### Task brief
Reproduce each entry below exactly, without omitting any.

### Records provided
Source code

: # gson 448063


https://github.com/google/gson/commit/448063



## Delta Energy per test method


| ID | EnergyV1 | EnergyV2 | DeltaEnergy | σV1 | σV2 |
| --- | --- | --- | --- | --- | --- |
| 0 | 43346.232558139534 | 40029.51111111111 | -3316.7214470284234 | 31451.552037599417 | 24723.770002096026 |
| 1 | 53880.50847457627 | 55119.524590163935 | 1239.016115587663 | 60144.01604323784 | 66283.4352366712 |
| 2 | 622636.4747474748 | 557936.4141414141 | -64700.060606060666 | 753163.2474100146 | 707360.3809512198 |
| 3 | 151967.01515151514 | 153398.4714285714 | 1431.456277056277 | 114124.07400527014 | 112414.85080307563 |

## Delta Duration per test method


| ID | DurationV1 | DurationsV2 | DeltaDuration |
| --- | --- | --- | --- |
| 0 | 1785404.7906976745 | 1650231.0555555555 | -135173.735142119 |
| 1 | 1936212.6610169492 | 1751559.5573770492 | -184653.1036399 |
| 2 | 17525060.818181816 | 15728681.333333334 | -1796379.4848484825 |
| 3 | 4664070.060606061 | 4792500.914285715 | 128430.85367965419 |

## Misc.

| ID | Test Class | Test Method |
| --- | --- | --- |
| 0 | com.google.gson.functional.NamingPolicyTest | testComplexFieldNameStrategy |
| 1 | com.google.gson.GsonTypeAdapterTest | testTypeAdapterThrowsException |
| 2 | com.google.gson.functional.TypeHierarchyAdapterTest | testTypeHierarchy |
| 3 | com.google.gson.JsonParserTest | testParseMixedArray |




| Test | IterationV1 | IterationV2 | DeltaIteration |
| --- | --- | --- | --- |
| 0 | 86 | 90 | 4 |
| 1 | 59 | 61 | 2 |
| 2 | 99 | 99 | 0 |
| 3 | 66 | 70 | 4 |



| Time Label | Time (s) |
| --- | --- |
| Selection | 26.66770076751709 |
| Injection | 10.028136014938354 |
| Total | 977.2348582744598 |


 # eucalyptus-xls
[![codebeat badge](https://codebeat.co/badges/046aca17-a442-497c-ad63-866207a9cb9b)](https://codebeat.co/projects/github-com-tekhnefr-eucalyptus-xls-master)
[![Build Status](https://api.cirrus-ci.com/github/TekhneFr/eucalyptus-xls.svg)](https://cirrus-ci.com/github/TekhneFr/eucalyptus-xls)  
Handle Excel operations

### Result below
Source code

: # gson 448063


https://github.com/google/gson/commit/448063



## Delta Energy per test method


| ID | EnergyV1 | EnergyV2 | DeltaEnergy | σV1 | σV2 |
| --- | --- | --- | --- | --- | --- |
| 0 | 43346.232558139534 | 40029.51111111111 | -3316.7214470284234 | 31451.552037599417 | 24723.770002096026 |
| 1 | 53880.50847457627 | 55119.524590163935 | 1239.016115587663 | 60144.01604323784 | 66283.4352366712 |
| 2 | 622636.4747474748 | 557936.4141414141 | -64700.060606060666 | 753163.2474100146 | 707360.3809512198 |
| 3 | 151967.01515151514 | 153398.4714285714 | 1431.456277056277 | 114124.07400527014 | 112414.85080307563 |

## Delta Duration per test method


| ID | DurationV1 | DurationsV2 | DeltaDuration |
| --- | --- | --- | --- |
| 0 | 1785404.7906976745 | 1650231.0555555555 | -135173.735142119 |
| 1 | 1936212.6610169492 | 1751559.5573770492 | -184653.1036399 |
| 2 | 17525060.818181816 | 15728681.333333334 | -1796379.4848484825 |
| 3 | 4664070.060606061 | 4792500.914285715 | 128430.85367965419 |

## Misc.

| ID | Test Class | Test Method |
| --- | --- | --- |
| 0 | com.google.gson.functional.NamingPolicyTest | testComplexFieldNameStrategy |
| 1 | com.google.gson.GsonTypeAdapterTest | testTypeAdapterThrowsException |
| 2 | com.google.gson.functional.TypeHierarchyAdapterTest | testTypeHierarchy |
| 3 | com.google.gson.JsonParserTest | testParseMixedArray |




| Test | IterationV1 | IterationV2 | DeltaIteration |
| --- | --- | --- | --- |
| 0 | 86 | 90 | 4 |
| 1 | 59 | 61 | 2 |
| 2 | 99 | 99 | 0 |
| 3 | 66 | 70 | 4 |



| Time Label | Time (s) |
| --- | --- |
| Selection | 26.66770076751709 |
| Injection | 10.028136014938354 |
| Total | 977.2348582744598 |


 # eucalyptus-xls
[![codebeat badge](https://codebeat.co/badges/046aca17-a442-497c-ad63-866207a9cb9b)](https://codebeat.co/projects/github-com-tekhnefr-eucalyptus-xls-master)
[![Build Status](https://api.cirrus-ci.com/github/TekhneFr/eucalyptus-xls.svg)](https://cirrus-ci.com/github/TekhneFr/eucalyptus-xls)  
Handle Excel operations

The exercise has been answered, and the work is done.